# This notebook deals with SORTING | workflow (1) : Deduplicate --> Sort | workflow (1) : Normalize --> Deduplicate --> Sort

In [1]:
import os 
os.environ['CUDA_VISIBLE_DEVICES'] = '2,3,4,5,6'

import tensorflow as tf
tf.config.list_physical_devices('GPU')

2025-04-10 15:47:04.836590: E external/local_xla/xla/stream_executor/cuda/cuda_fft.cc:467] Unable to register cuFFT factory: Attempting to register factory for plugin cuFFT when one has already been registered
E0000 00:00:1744280224.857199 3037679 cuda_dnn.cc:8579] Unable to register cuDNN factory: Attempting to register factory for plugin cuDNN when one has already been registered
E0000 00:00:1744280224.863434 3037679 cuda_blas.cc:1407] Unable to register cuBLAS factory: Attempting to register factory for plugin cuBLAS when one has already been registered
W0000 00:00:1744280224.877359 3037679 computation_placer.cc:177] computation placer already registered. Please check linkage and avoid linking the same target more than once.
W0000 00:00:1744280224.877377 3037679 computation_placer.cc:177] computation placer already registered. Please check linkage and avoid linking the same target more than once.
W0000 00:00:1744280224.877379 3037679 computation_placer.cc:177] computation placer alr

[PhysicalDevice(name='/physical_device:GPU:0', device_type='GPU'),
 PhysicalDevice(name='/physical_device:GPU:1', device_type='GPU'),
 PhysicalDevice(name='/physical_device:GPU:2', device_type='GPU'),
 PhysicalDevice(name='/physical_device:GPU:3', device_type='GPU'),
 PhysicalDevice(name='/physical_device:GPU:4', device_type='GPU')]

In [2]:
from transformers import (
    AutoTokenizer, AutoModelForSequenceClassification,
    Trainer, TrainingArguments, set_seed
)
from datasets import load_dataset
from sklearn.feature_extraction.text import TfidfVectorizer
from sklearn.svm import LinearSVC
from sklearn.metrics import f1_score
import numpy as np
import pandas as pd
import matplotlib.pyplot as plt
from tqdm import tqdm
import torch

## Choose three models , legal_BERT , legal_longformer , legal_Roberta
## datasets :

1) Original SCOTUS 
2) Dedup and sort 
3) Normalize Deduplicate and Sort the words bassed on TFIDF

In [None]:

model_names = {
    "legal_BERT": "nlpaueb/legal-bert-base-uncased",
    "legal_BERT_small": "nlpaueb/legal-bert-small-uncased",
    "legal_longformer": "lexlms/legal-longformer-base",
    "legal_Roberta":"lexlms/legal-roberta-base"
}

learning_rate = 1e-5
epochs = 10
seed = 42

set_seed(seed)

# ----- Load Dataset -----
dataset=load_dataset("coastalcph/lex_glue", "scotus")

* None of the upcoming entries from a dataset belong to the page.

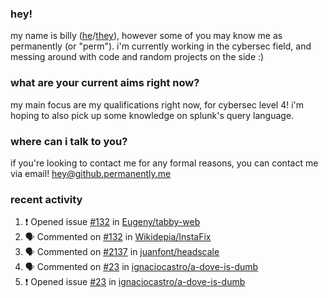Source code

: ### hey!
my name is billy ([he](https://en.pronouns.page/he/him)/[they](https://en.pronouns.page/they/them)), however some of you may know me as permanently (or "perm"). i'm currently working in the cybersec field, and messing around with code and random projects on the side :)

### what are your current aims right now?
my main focus are my qualifications right now, for cybersec level 4! i'm hoping to also pick up some knowledge on splunk's query language.

### where can i talk to you?
if you're looking to contact me for any formal reasons, you can contact me via email! [hey@github.permanently.me](mailto:hey@github.permanently.me)

### recent activity
<!--START_SECTION:activity-->
1. ❗ Opened issue [#132](https://github.com/Eugeny/tabby-web/issues/132) in [Eugeny/tabby-web](https://github.com/Eugeny/tabby-web)
2. 🗣 Commented on [#132](https://github.com/Wikidepia/InstaFix/issues/132#issuecomment-2440104405) in [Wikidepia/InstaFix](https://github.com/Wikidepia/InstaFix)
3. 🗣 Commented on [#2137](https://github.com/juanfont/headscale/issues/2137#issuecomment-2405591457) in [juanfont/headscale](https://github.com/juanfont/headscale)
4. 🗣 Commented on [#23](https://github.com/ignaciocastro/a-dove-is-dumb/issues/23#issuecomment-2402779246) in [ignaciocastro/a-dove-is-dumb](https://github.com/ignaciocastro/a-dove-is-dumb)
5. ❗ Opened issue [#23](https://github.com/ignaciocastro/a-dove-is-dumb/issues/23) in [ignaciocastro/a-dove-is-dumb](https://github.com/ignaciocastro/a-dove-is-dumb)
<!--END_SECTION:activity-->
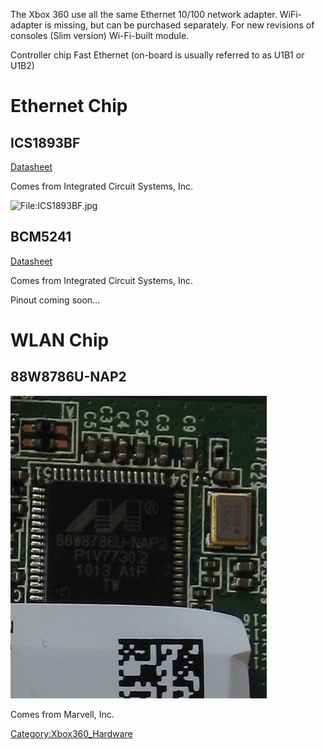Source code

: The Xbox 360 use all the same Ethernet 10/100 network adapter.
WiFi-adapter is missing, but can be purchased separately. For new
revisions of consoles (Slim version) Wi-Fi-built module.

Controller chip Fast Ethernet (on-board is usually referred to as U1B1
or
U1B2)

# Ethernet Chip

## ICS1893BF

[Datasheet](https://www.idt.com/document/dst/1893bfbk-datasheet)

Comes from Integrated Circuit Systems, Inc.

![<File:ICS1893BF.jpg>](./Images/ICS1893BF.jpg
"File:ICS1893BF.jpg")

## BCM5241

[Datasheet](https://docs.broadcom.com/docs/12358209)

Comes from Integrated Circuit Systems, Inc.

Pinout coming soon...

# WLAN Chip

## 88W8786U-NAP2

![<File:88W8786U-NAP2.JPG>](./Images/88W8786U-NAP2.JPG "File:88W8786U-NAP2.JPG")

Comes from Marvell, Inc.

[Category:Xbox360_Hardware](Category:Xbox360_Hardware "wikilink")
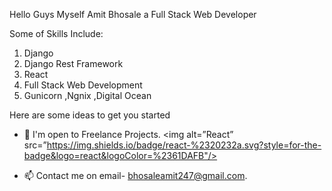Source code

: Hello Guys Myself Amit Bhosale a Full Stack Web Developer 

Some of Skills Include:
1. Django
2. Django Rest Framework
3. React
4. Full Stack Web Development
5. Gunicorn ,Ngnix ,Digital Ocean

Here are some ideas to get you started

- 👋 I'm open to Freelance Projects.
<img alt=”React” src=”https://img.shields.io/badge/react-%2320232a.svg?style=for-the-badge&logo=react&logoColor=%2361DAFB"/>
                                                                                                                          
- 📫 Contact me on email- bhosaleamit247@gmail.com.


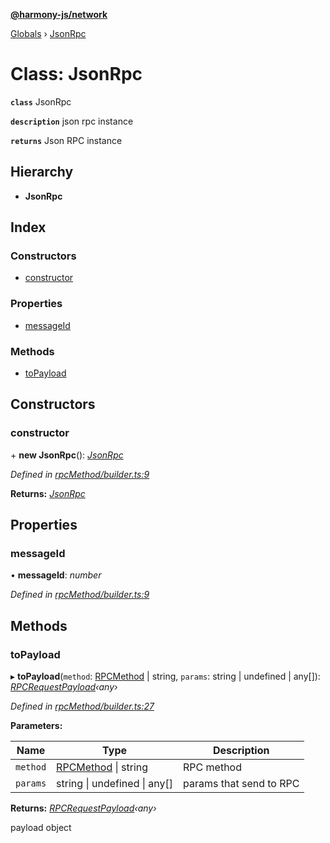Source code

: **[@harmony-js/network](../README.md)**

[Globals](../README.md) › [JsonRpc](jsonrpc.md)

# Class: JsonRpc

**`class`** JsonRpc

**`description`** json rpc instance

**`returns`** Json RPC instance

## Hierarchy

* **JsonRpc**

## Index

### Constructors

* [constructor](jsonrpc.md#constructor)

### Properties

* [messageId](jsonrpc.md#messageid)

### Methods

* [toPayload](jsonrpc.md#topayload)

## Constructors

###  constructor

\+ **new JsonRpc**(): *[JsonRpc](jsonrpc.md)*

*Defined in [rpcMethod/builder.ts:9](https://github.com/FireStack-Lab/Harmony-sdk-core/blob/d171933/packages/harmony-network/src/rpcMethod/builder.ts#L9)*

**Returns:** *[JsonRpc](jsonrpc.md)*

## Properties

###  messageId

• **messageId**: *number*

*Defined in [rpcMethod/builder.ts:9](https://github.com/FireStack-Lab/Harmony-sdk-core/blob/d171933/packages/harmony-network/src/rpcMethod/builder.ts#L9)*

## Methods

###  toPayload

▸ **toPayload**(`method`: [RPCMethod](../enums/rpcmethod.md) | string, `params`: string | undefined | any[]): *[RPCRequestPayload](../interfaces/rpcrequestpayload.md)‹any›*

*Defined in [rpcMethod/builder.ts:27](https://github.com/FireStack-Lab/Harmony-sdk-core/blob/d171933/packages/harmony-network/src/rpcMethod/builder.ts#L27)*

**Parameters:**

Name | Type | Description |
------ | ------ | ------ |
`method` | [RPCMethod](../enums/rpcmethod.md) \| string | RPC method |
`params` | string \| undefined \| any[] | params that send to RPC |

**Returns:** *[RPCRequestPayload](../interfaces/rpcrequestpayload.md)‹any›*

payload object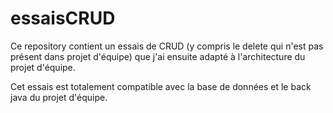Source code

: # essaisCRUD

Ce repository contient un essais de CRUD (y compris le delete qui n'est pas présent dans projet d'équipe) que j'ai ensuite adapté à l'architecture du projet d'équipe.

Cet essais est totalement compatible avec la base de données et le back java du projet d'équipe.

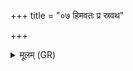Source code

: +++
title = "०७ हिमवतः प्र स्रवथ"

+++
<details><summary>मूलम् (GR)</summary>

हिमवतः प्र स्रवथ  
ताः सिन्धुम् उप गच्छथ ।  
आपो घ मह्यं तद् देवीर्  
ददन् हृद्द्योतभेषजम् ॥ +++(Bhatt. dadaṃ)+++
</details>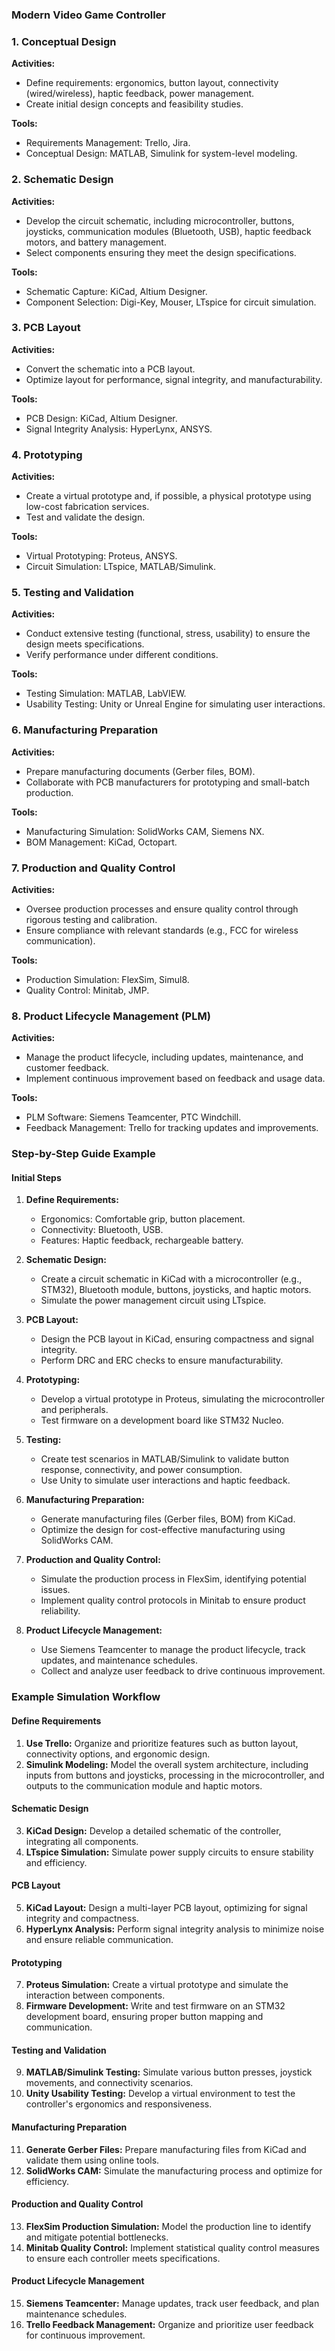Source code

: ### Modern Video Game Controller
### 1. Conceptual Design
**Activities:**
- Define requirements: ergonomics, button layout, connectivity (wired/wireless), haptic feedback, power management.
- Create initial design concepts and feasibility studies.

**Tools:**
- Requirements Management: Trello, Jira.
- Conceptual Design: MATLAB, Simulink for system-level modeling.

### 2. Schematic Design
**Activities:**
- Develop the circuit schematic, including microcontroller, buttons, joysticks, communication modules (Bluetooth, USB), haptic feedback motors, and battery management.
- Select components ensuring they meet the design specifications.

**Tools:**
- Schematic Capture: KiCad, Altium Designer.
- Component Selection: Digi-Key, Mouser, LTspice for circuit simulation.

### 3. PCB Layout
**Activities:**
- Convert the schematic into a PCB layout.
- Optimize layout for performance, signal integrity, and manufacturability.

**Tools:**
- PCB Design: KiCad, Altium Designer.
- Signal Integrity Analysis: HyperLynx, ANSYS.

### 4. Prototyping
**Activities:**
- Create a virtual prototype and, if possible, a physical prototype using low-cost fabrication services.
- Test and validate the design.

**Tools:**
- Virtual Prototyping: Proteus, ANSYS.
- Circuit Simulation: LTspice, MATLAB/Simulink.

### 5. Testing and Validation

**Activities:**
- Conduct extensive testing (functional, stress, usability) to ensure the design meets specifications.
- Verify performance under different conditions.

**Tools:**
- Testing Simulation: MATLAB, LabVIEW.
- Usability Testing: Unity or Unreal Engine for simulating user interactions.

### 6. Manufacturing Preparation
**Activities:**
- Prepare manufacturing documents (Gerber files, BOM).
- Collaborate with PCB manufacturers for prototyping and small-batch production.

**Tools:**
- Manufacturing Simulation: SolidWorks CAM, Siemens NX.
- BOM Management: KiCad, Octopart.

### 7. Production and Quality Control
**Activities:**
- Oversee production processes and ensure quality control through rigorous testing and calibration.
- Ensure compliance with relevant standards (e.g., FCC for wireless communication).

**Tools:**
- Production Simulation: FlexSim, Simul8.
- Quality Control: Minitab, JMP.

### 8. Product Lifecycle Management (PLM)
**Activities:**
- Manage the product lifecycle, including updates, maintenance, and customer feedback.
- Implement continuous improvement based on feedback and usage data.

**Tools:**
- PLM Software: Siemens Teamcenter, PTC Windchill.
- Feedback Management: Trello for tracking updates and improvements.

### Step-by-Step Guide Example
#### Initial Steps
1. **Define Requirements:**
    - Ergonomics: Comfortable grip, button placement.
    - Connectivity: Bluetooth, USB.
    - Features: Haptic feedback, rechargeable battery.
    
2. **Schematic Design:**
    - Create a circuit schematic in KiCad with a microcontroller (e.g., STM32), Bluetooth module, buttons, joysticks, and haptic motors.
    - Simulate the power management circuit using LTspice.
    
3. **PCB Layout:**
    - Design the PCB layout in KiCad, ensuring compactness and signal integrity.
    - Perform DRC and ERC checks to ensure manufacturability.
    
4. **Prototyping:**
    - Develop a virtual prototype in Proteus, simulating the microcontroller and peripherals.
    - Test firmware on a development board like STM32 Nucleo.
    
5. **Testing:**
    - Create test scenarios in MATLAB/Simulink to validate button response, connectivity, and power consumption.
    - Use Unity to simulate user interactions and haptic feedback.
    
6. **Manufacturing Preparation:**
    - Generate manufacturing files (Gerber files, BOM) from KiCad.
    - Optimize the design for cost-effective manufacturing using SolidWorks CAM.
    
7. **Production and Quality Control:**
    - Simulate the production process in FlexSim, identifying potential issues.
    - Implement quality control protocols in Minitab to ensure product reliability.
    
8. **Product Lifecycle Management:**
    - Use Siemens Teamcenter to manage the product lifecycle, track updates, and maintenance schedules.
    - Collect and analyze user feedback to drive continuous improvement.

### Example Simulation Workflow
#### Define Requirements
1. **Use Trello:** Organize and prioritize features such as button layout, connectivity options, and ergonomic design.
2. **Simulink Modeling:** Model the overall system architecture, including inputs from buttons and joysticks, processing in the microcontroller, and outputs to the communication module and haptic motors.

#### Schematic Design
3. **KiCad Design:** Develop a detailed schematic of the controller, integrating all components.
4. **LTspice Simulation:** Simulate power supply circuits to ensure stability and efficiency.

#### PCB Layout
5. **KiCad Layout:** Design a multi-layer PCB layout, optimizing for signal integrity and compactness.
6. **HyperLynx Analysis:** Perform signal integrity analysis to minimize noise and ensure reliable communication.

#### Prototyping
7. **Proteus Simulation:** Create a virtual prototype and simulate the interaction between components.
8. **Firmware Development:** Write and test firmware on an STM32 development board, ensuring proper button mapping and communication.

#### Testing and Validation
9. **MATLAB/Simulink Testing:** Simulate various button presses, joystick movements, and connectivity scenarios.
10. **Unity Usability Testing:** Develop a virtual environment to test the controller's ergonomics and responsiveness.

#### Manufacturing Preparation
11. **Generate Gerber Files:** Prepare manufacturing files from KiCad and validate them using online tools.
12. **SolidWorks CAM:** Simulate the manufacturing process and optimize for efficiency.

#### Production and Quality Control
13. **FlexSim Production Simulation:** Model the production line to identify and mitigate potential bottlenecks.
14. **Minitab Quality Control:** Implement statistical quality control measures to ensure each controller meets specifications.

#### Product Lifecycle Management
15. **Siemens Teamcenter:** Manage updates, track user feedback, and plan maintenance schedules.
16. **Trello Feedback Management:** Organize and prioritize user feedback for continuous improvement.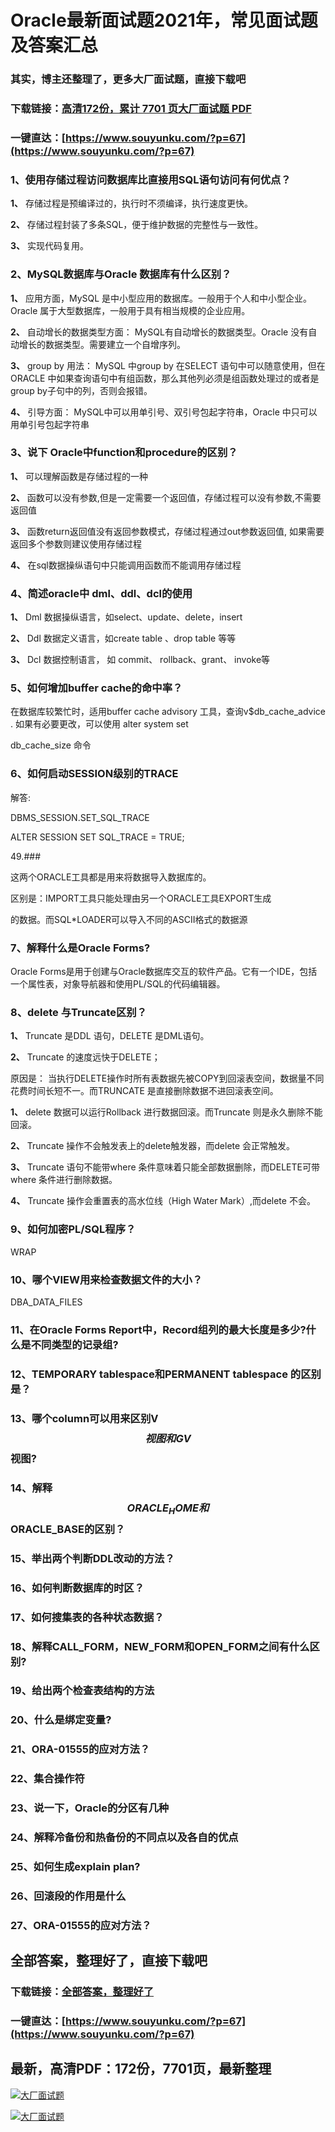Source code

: # Oracle最新面试题2021年，常见面试题及答案汇总

### 其实，博主还整理了，更多大厂面试题，直接下载吧

### 下载链接：[高清172份，累计 7701 页大厂面试题  PDF](https://www.souyunku.com/?p=67)

### 一键直达：[https://www.souyunku.com/?p=67](https://www.souyunku.com/?p=67)



### 1、使用存储过程访问数据库比直接用SQL语句访问有何优点？

**1、** 存储过程是预编译过的，执行时不须编译，执行速度更快。

**2、** 存储过程封装了多条SQL，便于维护数据的完整性与一致性。

**3、** 实现代码复用。


### 2、MySQL数据库与Oracle 数据库有什么区别？

**1、** 应用方面，MySQL 是中小型应用的数据库。一般用于个人和中小型企业。Oracle 属于大型数据库，一般用于具有相当规模的企业应用。

**2、** 自动增长的数据类型方面： MySQL有自动增长的数据类型。Oracle 没有自动增长的数据类型。需要建立一个自增序列。

**3、** group by 用法： MySQL 中group by 在SELECT 语句中可以随意使用，但在ORACLE 中如果查询语句中有组函数，那么其他列必须是组函数处理过的或者是group by子句中的列，否则会报错。

**4、** 引导方面： MySQL中可以用单引号、双引号包起字符串，Oracle 中只可以用单引号包起字符串


### 3、说下 Oracle中function和procedure的区别？

**1、** 可以理解函数是存储过程的一种

**2、** 函数可以没有参数,但是一定需要一个返回值，存储过程可以没有参数,不需要返回值

**3、** 函数return返回值没有返回参数模式，存储过程通过out参数返回值, 如果需要返回多个参数则建议使用存储过程

**4、** 在sql数据操纵语句中只能调用函数而不能调用存储过程


### 4、简述oracle中 dml、ddl、dcl的使用

**1、** Dml 数据操纵语言，如select、update、delete，insert

**2、** Ddl 数据定义语言，如create table 、drop table 等等

**3、** Dcl 数据控制语言， 如 commit、 rollback、grant、 invoke等


### 5、如何增加buffer cache的命中率？

在数据库较繁忙时，适用buffer cache advisory 工具，查询v$db_cache_advice . 如果有必要更改，可以使用 alter system set

db_cache_size 命令


### 6、如何启动SESSION级别的TRACE

解答:

DBMS_SESSION.SET_SQL_TRACE

ALTER SESSION SET SQL_TRACE = TRUE;

49.###

这两个ORACLE工具都是用来将数据导入数据库的。

区别是：IMPORT工具只能处理由另一个ORACLE工具EXPORT生成

的数据。而SQL*LOADER可以导入不同的ASCII格式的数据源


### 7、解释什么是Oracle Forms?

Oracle Forms是用于创建与Oracle数据库交互的软件产品。它有一个IDE，包括一个属性表，对象导航器和使用PL/SQL的代码编辑器。


### 8、delete 与Truncate区别？

**1、** Truncate 是DDL 语句，DELETE 是DML语句。

**2、** Truncate 的速度远快于DELETE；

原因是： 当执行DELETE操作时所有表数据先被COPY到回滚表空间，数据量不同花费时间长短不一。而TRUNCATE 是直接删除数据不进回滚表空间。

**1、** delete 数据可以运行Rollback 进行数据回滚。而Truncate 则是永久删除不能回滚。

**2、** Truncate 操作不会触发表上的delete触发器，而delete 会正常触发。

**3、** Truncate 语句不能带where 条件意味着只能全部数据删除，而DELETE可带where 条件进行删除数据。

**4、** Truncate 操作会重置表的高水位线（High Water Mark）,而delete 不会。


### 9、如何加密PL/SQL程序？

WRAP


### 10、哪个VIEW用来检查数据文件的大小？

DBA_DATA_FILES


### 11、在Oracle Forms Report中，Record组列的最大长度是多少?什么是不同类型的记录组?
### 12、TEMPORARY tablespace和PERMANENT tablespace 的区别是？
### 13、哪个column可以用来区别V$$视图和GV$$视图?
### 14、解释$$ORACLE_HOME和$$ORACLE_BASE的区别？
### 15、举出两个判断DDL改动的方法？
### 16、如何判断数据库的时区？
### 17、如何搜集表的各种状态数据？
### 18、解释CALL_FORM，NEW_FORM和OPEN_FORM之间有什么区别?
### 19、给出两个检查表结构的方法
### 20、什么是绑定变量?
### 21、ORA-01555的应对方法？
### 22、集合操作符
### 23、说一下，Oracle的分区有几种
### 24、解释冷备份和热备份的不同点以及各自的优点
### 25、如何生成explain plan?
### 26、回滚段的作用是什么
### 27、ORA-01555的应对方法？




## 全部答案，整理好了，直接下载吧

### 下载链接：[全部答案，整理好了](https://www.souyunku.com/?p=67)

### 一键直达：[https://www.souyunku.com/?p=67](https://www.souyunku.com/?p=67)


## 最新，高清PDF：172份，7701页，最新整理

[![大厂面试题](https://www.souyunku.com/wp-content/uploads/weixin/mst.png "架构师专栏")](https://www.souyunku.com/wp-content/uploads/weixin/githup-weixin.png "架构师专栏")

[![大厂面试题](https://www.souyunku.com/wp-content/uploads/weixin/githup-weixin.png "架构师专栏")](https://www.souyunku.com/wp-content/uploads/weixin/githup-weixin.png "架构师专栏")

label_list = dataset["train"].features["label"].names
num_labels = len(label_list)

# ----- Token Classification Metric -----
def compute_f1(pred):
    import numpy as np
    from sklearn.metrics import f1_score

    preds = np.argmax(pred.predictions, axis=1)
    labels = pred.label_ids

    return {
        "micro_f1": f1_score(labels, preds, average="micro", zero_division=0),
        "macro_f1": f1_score(labels, preds, average="macro", zero_division=0),
    }

results = {}

# ----- Training Function -----
def train_transformer_model(model_key, dataset, dataset_label):
    model_checkpoint = model_names[model_key]
    tokenizer = AutoTokenizer.from_pretrained(model_checkpoint)
    model = AutoModelForSequenceClassification.from_pretrained(model_checkpoint, num_labels=num_labels)

    # Preprocessing
    def preprocess(examples):
        return tokenizer(examples["text"], padding="max_length", truncation=True, max_length=512)
    
    encoded_dataset = dataset.map(preprocess, batched=True)
    encoded_dataset = encoded_dataset.rename_column("label", "labels")
    encoded_dataset.set_format("torch", columns=["input_ids", "attention_mask", "labels"])

    training_args = TrainingArguments(
        output_dir=f"./results_{model_key}",
        evaluation_strategy="epoch",
        save_strategy="epoch",
        save_total_limit=1,
        num_train_epochs=epochs,
        learning_rate=learning_rate,
        per_device_train_batch_size=8,
        per_device_eval_batch_size=8,
        weight_decay=0.01,
        load_best_model_at_end=True,
        metric_for_best_model="macro_f1",
        seed=seed,
        logging_dir=f"./logs_{model_key}",
        logging_steps=50,
        warmup_steps=500,
        lr_scheduler_type="linear"
    )

    trainer = Trainer(
        model=model,
        args=training_args,
        train_dataset=encoded_dataset["train"],
        eval_dataset=encoded_dataset["validation"],
        compute_metrics=compute_f1,
        tokenizer=tokenizer,
    )

    trainer.train()

    metrics = trainer.evaluate()
    print(f"DEBUG: Evaluation Metrics: {metrics}")
    results[f"{model_key} ({dataset_label})"] = {
        "Micro F1": round(metrics.get("eval_micro_f1", 0.0) * 100, 2),
        "Macro F1": round(metrics.get("eval_macro_f1", 0.0) * 100, 2),
        "Dataset": dataset_label
    }


print('-'*50)
print('Training legal_BERT')
print('-'*50)
train_transformer_model("legal_BERT", dataset, "OG")
print('-'*50)
print('Training legal_longformer')
print('-'*50)
train_transformer_model("legal_longformer", dataset, "OG")
print('-'*50)
print('Training legal_Roberta')
print('-'*50)
train_transformer_model("legal_Roberta", dataset,"OG")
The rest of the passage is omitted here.